* What is needed:
How many lines in the records below contain the word "return"? Reply with the number alone.

+++ Dataset extract

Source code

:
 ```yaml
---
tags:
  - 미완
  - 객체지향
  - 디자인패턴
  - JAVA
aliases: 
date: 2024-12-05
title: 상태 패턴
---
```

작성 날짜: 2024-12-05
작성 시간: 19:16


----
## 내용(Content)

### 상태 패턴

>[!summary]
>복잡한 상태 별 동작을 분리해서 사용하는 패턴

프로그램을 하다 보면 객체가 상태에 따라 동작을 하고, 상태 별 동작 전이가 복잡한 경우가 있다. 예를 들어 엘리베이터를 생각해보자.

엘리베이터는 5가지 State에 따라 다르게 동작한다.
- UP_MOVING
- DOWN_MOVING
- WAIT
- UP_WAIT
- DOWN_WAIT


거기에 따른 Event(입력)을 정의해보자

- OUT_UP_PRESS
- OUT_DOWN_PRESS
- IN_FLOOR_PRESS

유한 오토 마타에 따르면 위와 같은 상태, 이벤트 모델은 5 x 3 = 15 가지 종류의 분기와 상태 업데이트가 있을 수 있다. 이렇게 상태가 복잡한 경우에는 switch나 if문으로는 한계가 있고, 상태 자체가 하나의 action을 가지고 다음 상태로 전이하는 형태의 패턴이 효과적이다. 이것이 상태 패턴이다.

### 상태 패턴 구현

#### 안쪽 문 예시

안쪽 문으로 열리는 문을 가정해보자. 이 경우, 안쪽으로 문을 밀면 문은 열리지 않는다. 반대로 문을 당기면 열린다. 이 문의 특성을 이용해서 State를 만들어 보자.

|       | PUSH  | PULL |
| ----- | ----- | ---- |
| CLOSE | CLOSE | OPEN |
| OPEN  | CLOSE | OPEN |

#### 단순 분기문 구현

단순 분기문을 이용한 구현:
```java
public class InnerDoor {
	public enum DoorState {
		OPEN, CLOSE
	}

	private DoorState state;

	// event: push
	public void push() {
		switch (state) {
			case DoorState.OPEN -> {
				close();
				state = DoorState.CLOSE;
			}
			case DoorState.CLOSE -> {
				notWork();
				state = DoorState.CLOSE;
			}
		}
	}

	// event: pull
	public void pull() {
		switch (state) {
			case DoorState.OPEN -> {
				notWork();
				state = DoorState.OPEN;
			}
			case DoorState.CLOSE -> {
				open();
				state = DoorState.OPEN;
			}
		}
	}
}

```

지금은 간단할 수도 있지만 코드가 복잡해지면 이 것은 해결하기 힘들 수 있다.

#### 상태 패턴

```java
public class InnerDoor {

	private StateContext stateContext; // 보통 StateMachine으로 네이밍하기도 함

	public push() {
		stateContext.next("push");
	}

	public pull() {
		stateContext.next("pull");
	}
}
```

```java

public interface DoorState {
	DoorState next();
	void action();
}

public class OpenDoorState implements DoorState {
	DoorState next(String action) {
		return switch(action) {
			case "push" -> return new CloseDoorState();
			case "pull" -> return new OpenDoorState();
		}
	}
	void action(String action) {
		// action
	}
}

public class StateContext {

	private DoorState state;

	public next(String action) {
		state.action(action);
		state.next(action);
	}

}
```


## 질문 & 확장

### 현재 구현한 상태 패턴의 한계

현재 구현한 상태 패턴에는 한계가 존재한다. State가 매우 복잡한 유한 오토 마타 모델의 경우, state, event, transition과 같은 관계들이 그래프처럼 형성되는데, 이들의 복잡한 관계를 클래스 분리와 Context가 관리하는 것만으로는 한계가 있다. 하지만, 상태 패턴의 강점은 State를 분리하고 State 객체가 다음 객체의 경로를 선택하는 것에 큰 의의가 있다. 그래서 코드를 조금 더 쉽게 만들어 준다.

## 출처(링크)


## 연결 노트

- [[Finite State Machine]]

++++++

* Completed task:
3